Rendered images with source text
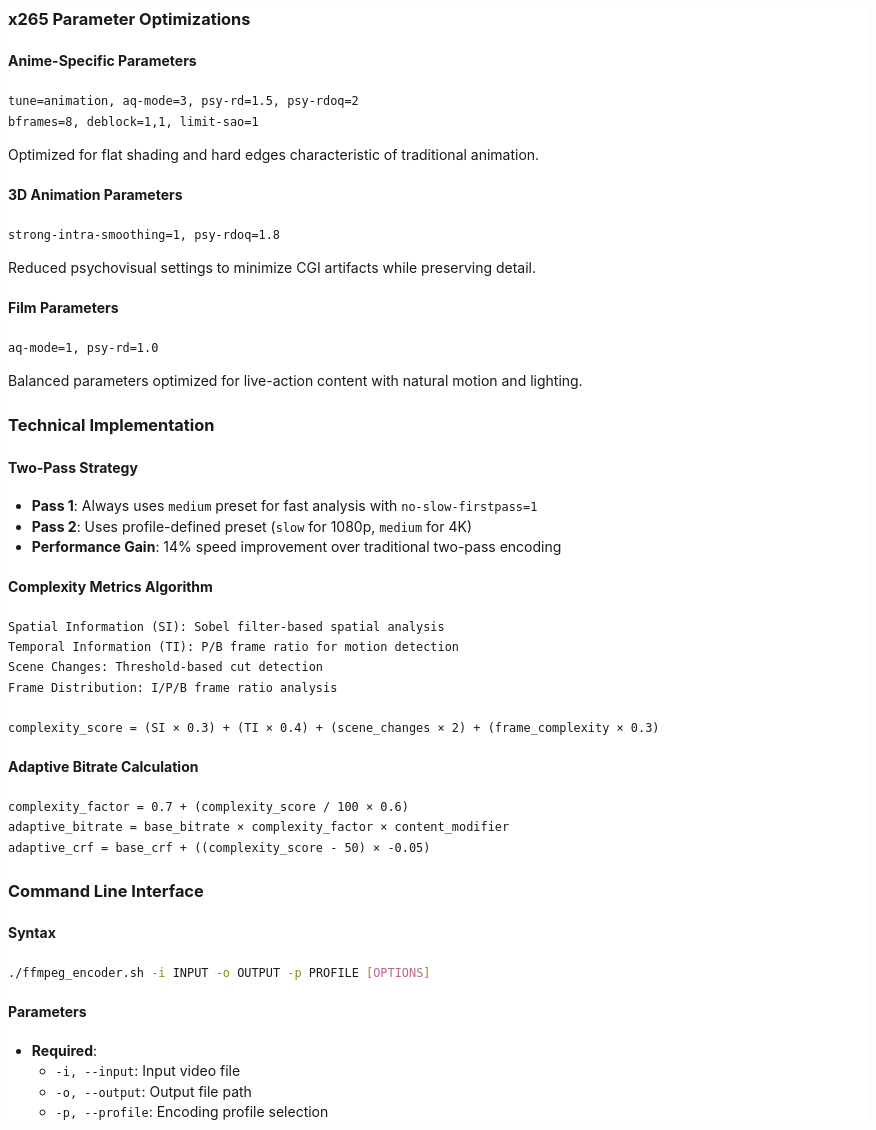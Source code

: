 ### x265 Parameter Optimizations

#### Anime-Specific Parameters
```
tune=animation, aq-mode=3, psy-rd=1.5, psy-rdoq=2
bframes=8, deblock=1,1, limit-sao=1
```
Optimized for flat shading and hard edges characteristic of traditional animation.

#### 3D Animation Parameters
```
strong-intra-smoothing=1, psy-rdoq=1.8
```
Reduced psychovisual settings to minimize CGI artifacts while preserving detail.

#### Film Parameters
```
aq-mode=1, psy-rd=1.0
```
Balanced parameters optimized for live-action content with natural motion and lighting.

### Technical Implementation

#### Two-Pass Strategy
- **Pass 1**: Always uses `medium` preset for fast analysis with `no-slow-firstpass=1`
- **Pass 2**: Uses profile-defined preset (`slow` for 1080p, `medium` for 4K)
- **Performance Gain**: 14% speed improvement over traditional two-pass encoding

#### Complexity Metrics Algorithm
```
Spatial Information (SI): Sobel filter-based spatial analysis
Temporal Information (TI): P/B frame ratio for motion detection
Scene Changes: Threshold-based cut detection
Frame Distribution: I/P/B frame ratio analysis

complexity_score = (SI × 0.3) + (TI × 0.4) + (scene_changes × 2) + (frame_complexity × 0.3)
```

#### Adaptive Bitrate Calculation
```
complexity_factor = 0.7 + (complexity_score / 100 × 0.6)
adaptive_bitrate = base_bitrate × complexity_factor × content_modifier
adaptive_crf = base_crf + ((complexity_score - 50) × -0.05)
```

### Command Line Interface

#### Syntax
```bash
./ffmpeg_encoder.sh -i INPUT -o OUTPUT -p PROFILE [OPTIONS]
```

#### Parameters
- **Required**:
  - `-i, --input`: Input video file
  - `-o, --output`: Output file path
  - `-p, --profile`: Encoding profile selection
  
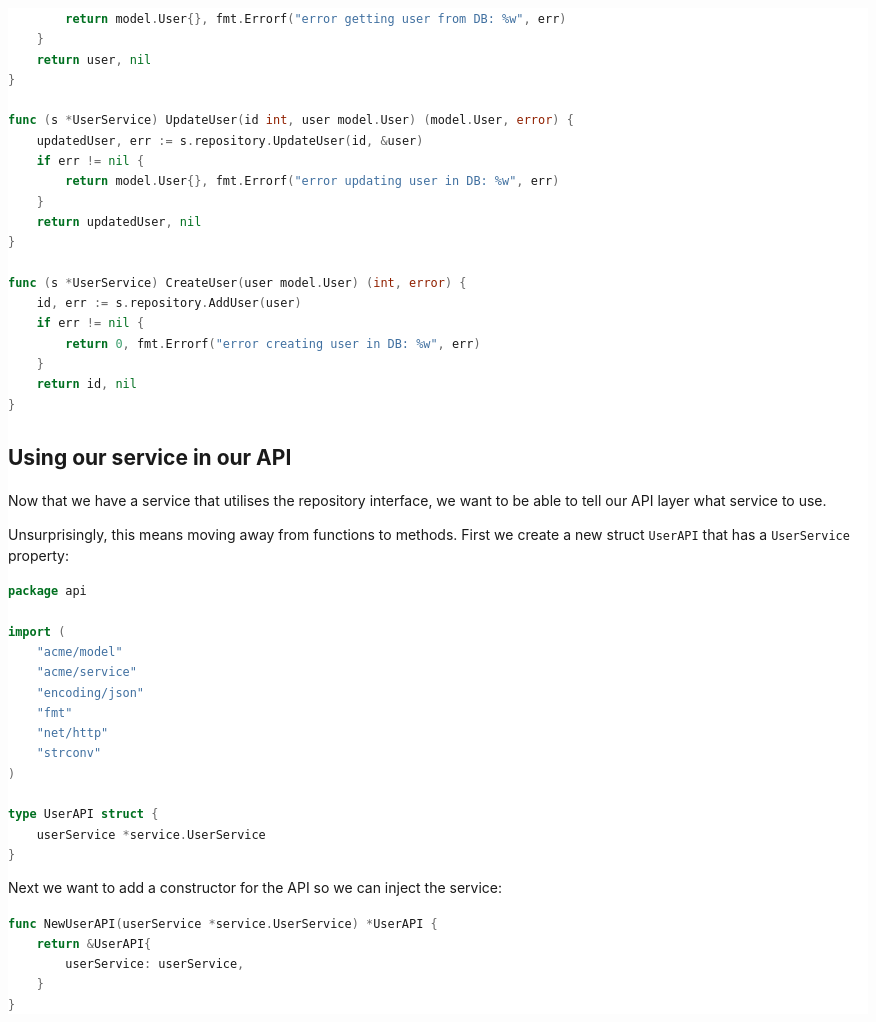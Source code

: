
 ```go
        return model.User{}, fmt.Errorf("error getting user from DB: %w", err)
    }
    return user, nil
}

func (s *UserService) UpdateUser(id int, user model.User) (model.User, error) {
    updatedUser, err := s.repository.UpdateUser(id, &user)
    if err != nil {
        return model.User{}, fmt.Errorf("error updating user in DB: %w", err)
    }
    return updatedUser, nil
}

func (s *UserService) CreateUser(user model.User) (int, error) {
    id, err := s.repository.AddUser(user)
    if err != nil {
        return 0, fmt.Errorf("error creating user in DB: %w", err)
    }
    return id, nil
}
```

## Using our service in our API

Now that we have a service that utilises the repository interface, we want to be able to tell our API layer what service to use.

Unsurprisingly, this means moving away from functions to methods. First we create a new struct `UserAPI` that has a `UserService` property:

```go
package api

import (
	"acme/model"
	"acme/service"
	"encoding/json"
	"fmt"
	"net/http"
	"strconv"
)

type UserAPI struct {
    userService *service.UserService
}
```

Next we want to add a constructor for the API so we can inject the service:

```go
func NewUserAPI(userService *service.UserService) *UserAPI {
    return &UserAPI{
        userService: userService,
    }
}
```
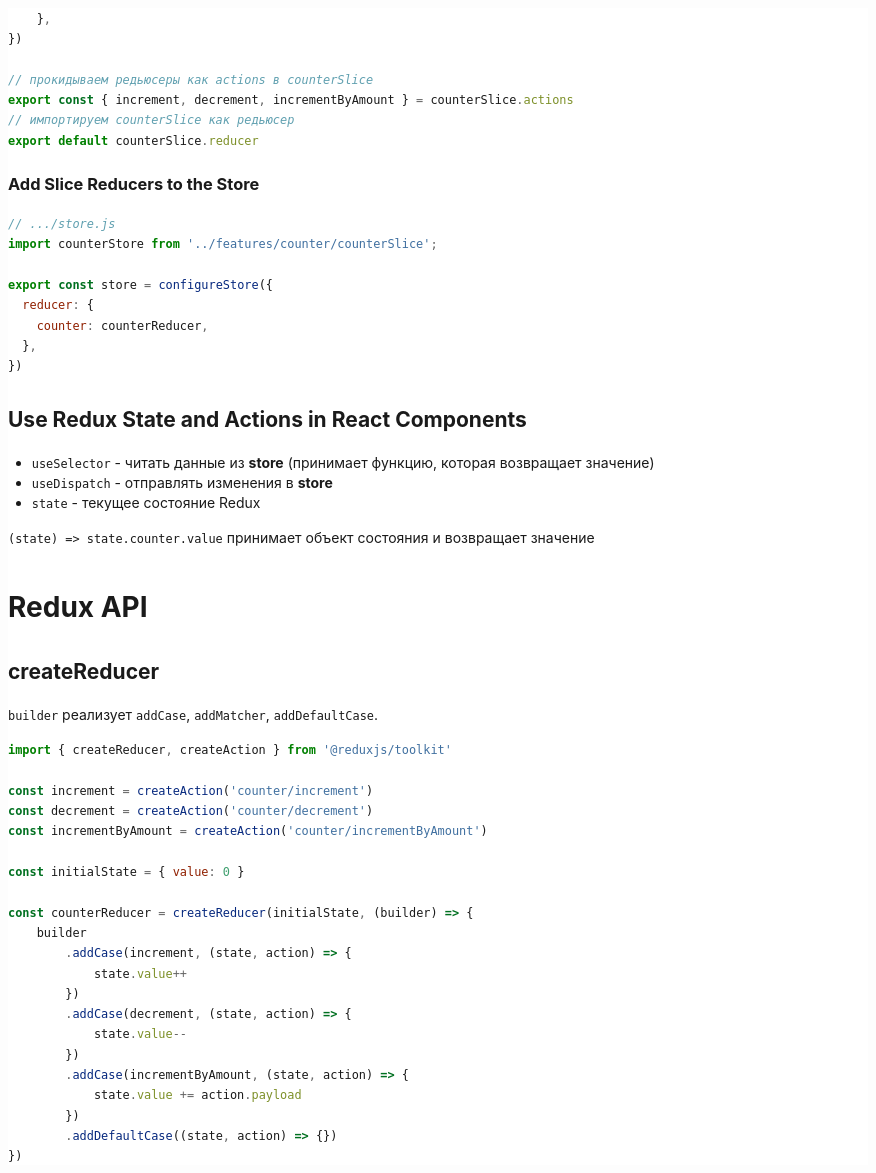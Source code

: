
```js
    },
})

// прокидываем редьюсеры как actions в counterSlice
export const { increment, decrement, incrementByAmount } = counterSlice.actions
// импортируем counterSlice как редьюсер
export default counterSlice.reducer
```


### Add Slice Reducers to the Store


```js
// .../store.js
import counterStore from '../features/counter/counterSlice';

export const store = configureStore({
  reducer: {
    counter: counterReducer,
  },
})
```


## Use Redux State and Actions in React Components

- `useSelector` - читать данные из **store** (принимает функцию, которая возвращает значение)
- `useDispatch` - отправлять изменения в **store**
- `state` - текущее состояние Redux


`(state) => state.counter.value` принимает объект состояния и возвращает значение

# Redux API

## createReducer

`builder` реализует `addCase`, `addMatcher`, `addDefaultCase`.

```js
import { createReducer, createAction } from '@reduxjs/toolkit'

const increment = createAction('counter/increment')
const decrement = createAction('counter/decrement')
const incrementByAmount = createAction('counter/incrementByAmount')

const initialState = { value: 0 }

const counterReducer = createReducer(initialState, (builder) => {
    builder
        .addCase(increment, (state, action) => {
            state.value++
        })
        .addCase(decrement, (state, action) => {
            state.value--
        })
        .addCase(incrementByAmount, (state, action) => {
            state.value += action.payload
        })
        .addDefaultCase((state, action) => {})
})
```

**TASK INSTRUCTIONS**
Copy out, in full, each line above that has the word "Errorf" in it.

**SOLUTION TO THE PROBLEM**
        return model.User{}, fmt.Errorf("error getting user from DB: %w", err)
        return model.User{}, fmt.Errorf("error updating user in DB: %w", err)
        return 0, fmt.Errorf("error creating user in DB: %w", err)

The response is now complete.